MOODY BEARDS
These moody-looking fellows on the Casa degli Omenoni in Milan, like other architectural features of giant, bearded figures, are known as Telamons or Atlantes. The house belonged to sculptor Leone Leoni, built probably to his own design in 1567, the Telamons carved by his pupil Antonio Abondio, after Leoni’s models. Both artists were famed for their medals for Hapsburg patrons like Emperor Charles V, of whom Leoni also made bronze statues. In younger days, he was a condemned galley slave for a year. I love the Telamons on his house, calm and powerful presences, standing pensive amidst the rush of modern Milan.

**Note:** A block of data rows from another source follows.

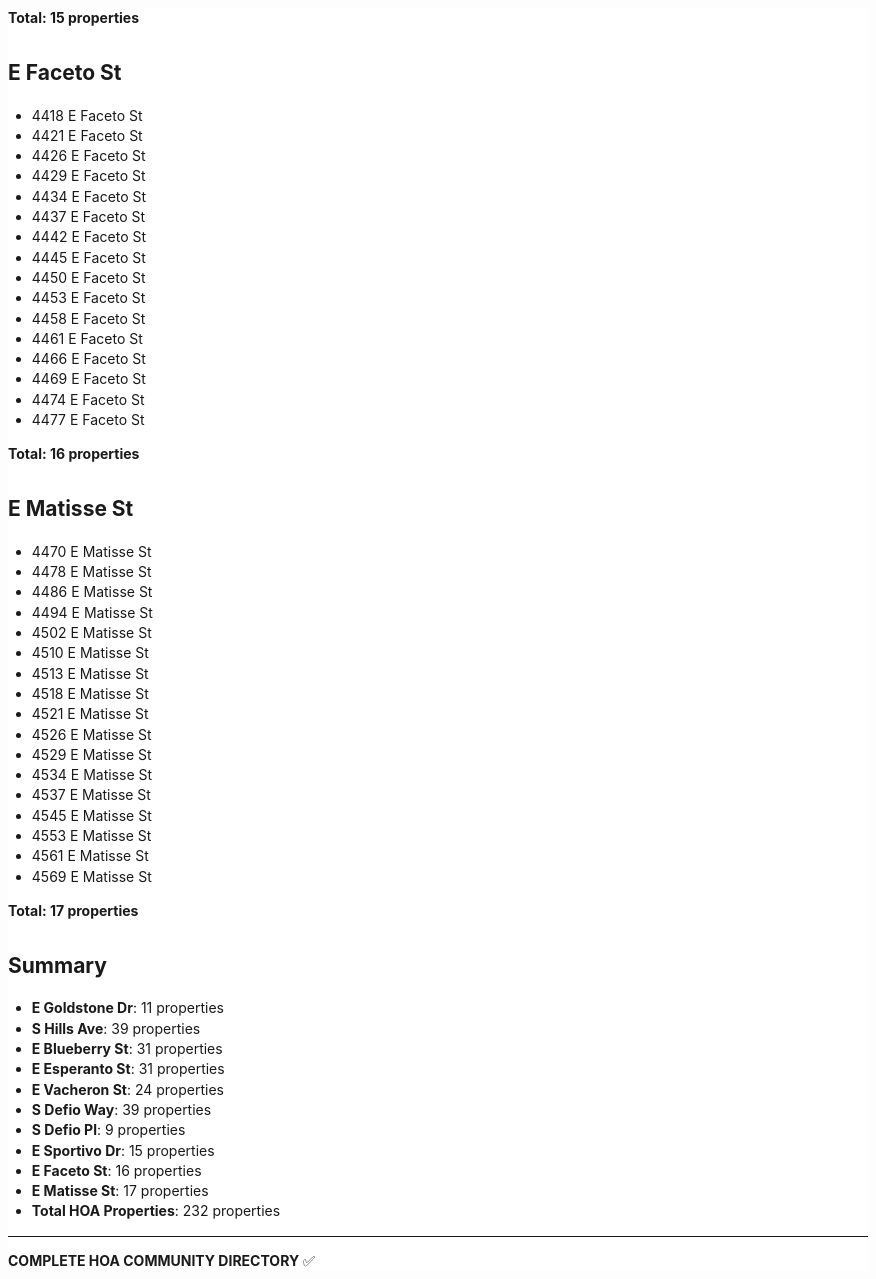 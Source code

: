 **Total: 15 properties**

## E Faceto St
- 4418 E Faceto St
- 4421 E Faceto St
- 4426 E Faceto St
- 4429 E Faceto St
- 4434 E Faceto St
- 4437 E Faceto St
- 4442 E Faceto St
- 4445 E Faceto St
- 4450 E Faceto St
- 4453 E Faceto St
- 4458 E Faceto St
- 4461 E Faceto St
- 4466 E Faceto St
- 4469 E Faceto St
- 4474 E Faceto St
- 4477 E Faceto St

**Total: 16 properties**

## E Matisse St
- 4470 E Matisse St
- 4478 E Matisse St
- 4486 E Matisse St
- 4494 E Matisse St
- 4502 E Matisse St
- 4510 E Matisse St
- 4513 E Matisse St
- 4518 E Matisse St
- 4521 E Matisse St
- 4526 E Matisse St
- 4529 E Matisse St
- 4534 E Matisse St
- 4537 E Matisse St
- 4545 E Matisse St
- 4553 E Matisse St
- 4561 E Matisse St
- 4569 E Matisse St

**Total: 17 properties**

## Summary
- **E Goldstone Dr**: 11 properties
- **S Hills Ave**: 39 properties
- **E Blueberry St**: 31 properties
- **E Esperanto St**: 31 properties
- **E Vacheron St**: 24 properties
- **S Defio Way**: 39 properties
- **S Defio Pl**: 9 properties
- **E Sportivo Dr**: 15 properties
- **E Faceto St**: 16 properties
- **E Matisse St**: 17 properties
- **Total HOA Properties**: 232 properties

---

**COMPLETE HOA COMMUNITY DIRECTORY** ✅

Some more Milanese beards, below: giant stone heads on a church façade near the Duomo and two miniature sea-men, the one on the left shown full size, made from tiny shells and fish-skin, in the wonderful Settala collection in the Pinacoteca Ambrosiana. Below them is a Giuseppe Arcimboldo portrait as Autumn, the features constructed from natural elements by the crazily inventive Milanese painter who went from there to work for the imperial court 1562-87, most famously for Rudolph II in Prague.
Beards, beards everywhere… In Perugia, below, a detail of the Duomo side façade, with the splendidly curled beard of a Mannerist Telamon next to a Late Gothic pulpit of 200 years earlier; a miniature one on Ferdinand of Tirol’s marble casket at Schloss Ambras; and the middle terrace of the Casino garden at Caprarola, surrounded by gigantic stone herms, their butch physiques in oddly dainty poses.